(In case you missed them, here are chapters one and two.)
When lunchtime came and they were all sitting at the table, Ashley looked at Mother and asked, “Mother, why are our chickens special?”
Mother smiled, “They are special to me because they remind me of the chickens my grandmother had when I was a little girl,” she said.

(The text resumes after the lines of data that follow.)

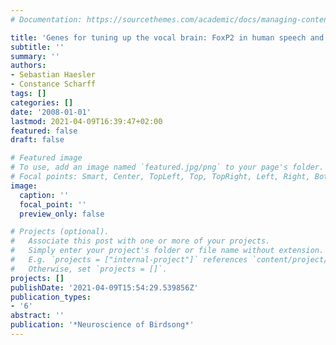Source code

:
 ```yaml
---
# Documentation: https://sourcethemes.com/academic/docs/managing-content/

title: 'Genes for tuning up the vocal brain: FoxP2 in human speech and birdsong'
subtitle: ''
summary: ''
authors:
- Sebastian Haesler
- Constance Scharff
tags: []
categories: []
date: '2008-01-01'
lastmod: 2021-04-09T16:39:47+02:00
featured: false
draft: false

# Featured image
# To use, add an image named `featured.jpg/png` to your page's folder.
# Focal points: Smart, Center, TopLeft, Top, TopRight, Left, Right, BottomLeft, Bottom, BottomRight.
image:
  caption: ''
  focal_point: ''
  preview_only: false

# Projects (optional).
#   Associate this post with one or more of your projects.
#   Simply enter your project's folder or file name without extension.
#   E.g. `projects = ["internal-project"]` references `content/project/deep-learning/index.md`.
#   Otherwise, set `projects = []`.
projects: []
publishDate: '2021-04-09T15:54:29.539856Z'
publication_types:
- '6'
abstract: ''
publication: '*Neuroscience of Birdsong*'
---
```

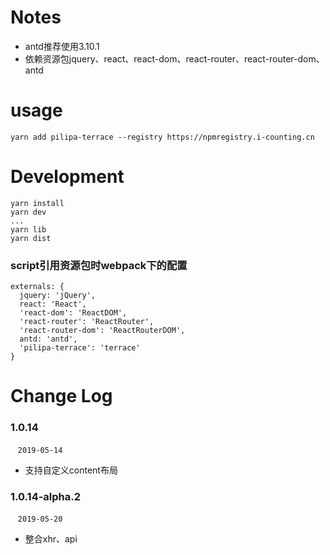 # Notes
* antd推荐使用3.10.1
* 依赖资源包jquery、react、react-dom、react-router、react-router-dom、antd

# usage
```
yarn add pilipa-terrace --registry https://npmregistry.i-counting.cn
```

# Development
```
yarn install
yarn dev
...
yarn lib
yarn dist
```

### script引用资源包时webpack下的配置
```
externals: {
  jquery: 'jQuery',
  react: 'React',
  'react-dom': 'ReactDOM',
  'react-router': 'ReactRouter',
  'react-router-dom': 'ReactRouterDOM',
  antd: 'antd',
  'pilipa-terrace': 'terrace'
}
```

# Change Log 

### 1.0.14
  &nbsp;&nbsp; `2019-05-14` 
  - 支持自定义content布局
### 1.0.14-alpha.2
  &nbsp;&nbsp; `2019-05-20` 
  - 整合xhr、api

“Not because they’re pretty?”
“No Sweetheart, not because they’re pretty. They are pretty, and the colored eggs are fun, but that’s not what makes them special.”
“So, is Spot special too?” asked Ashley.
“She was special to Miss Hazel,” said Mother, “and because I love Miss Hazel, that makes Spot special to me too.”
“Even if she’s not pretty?” asked Ashley doubtfully.
“Even if she’s not pretty,” agreed Mother. “You know, it’s not a good idea to like something or not like something because of the outside. Or someone,” added Mother.
“You mean Macy Adams?” asked Ashley slowly.
“Yes, Macy Adams,” said Mother.
“But I don’t like Macy Adams because she wouldn’t talk to me, not because of her outsides,” protested Ashley.
“Ashley,” said Mother softly, “You don’t know Macy well enough yet to know what she’s like on the inside.”
“So,” said Ashley doubtfully, “I wasn’t being fair to Macy Adams or to Spot?”
“I’m sure they will both forgive you,” laughed Mother as she gave Ashley a big hug and left the kitchen.
But Ashley, still in her chair at the table, wasn’t convinced.
Later that afternoon, Mother brought Mrs. Adams and Macy into the kitchen where the children were just finishing up a snack.
“Ashley,” said Mother, “why don’t you take Macy and show her around the farm?”
Ashley slowly got up and with a heavy sigh, led stuck-up Macy Adams back outside.
“What do you want to see first?” asked Ashley, reluctantly
“Could I see your pretty chickens that you told me about?” replied Macy softly.
“You didn’t act like you cared about the chickens when I told you about them the other day at your house,” said Ashley.
“Oh I did care, I really did! They sounded just beautiful! But there were so many people there, I couldn’t say anything,” she finished sadly.
“Why does it matter how many people are around?” said Ashley, curiously.
“It’s hard for me to talk to people. Especially new people. Especially lots of new people. I’m scared that I’ll say something wrong and they won’t like me. So, I just don’t say anything,” said Macy looking down at the ground. She wiggled her toes in her sandals and sighed. “My mother says I need to talk more,” she finished glumly.
“My mother says I need to talk less,” said Ashley, and giggled.
Then Macy giggled. Then Ashley laughed. Then Macy laughed. And before she knew quite what had happened, Ashley and no-longer-stuck-up-Macy Adams were friends.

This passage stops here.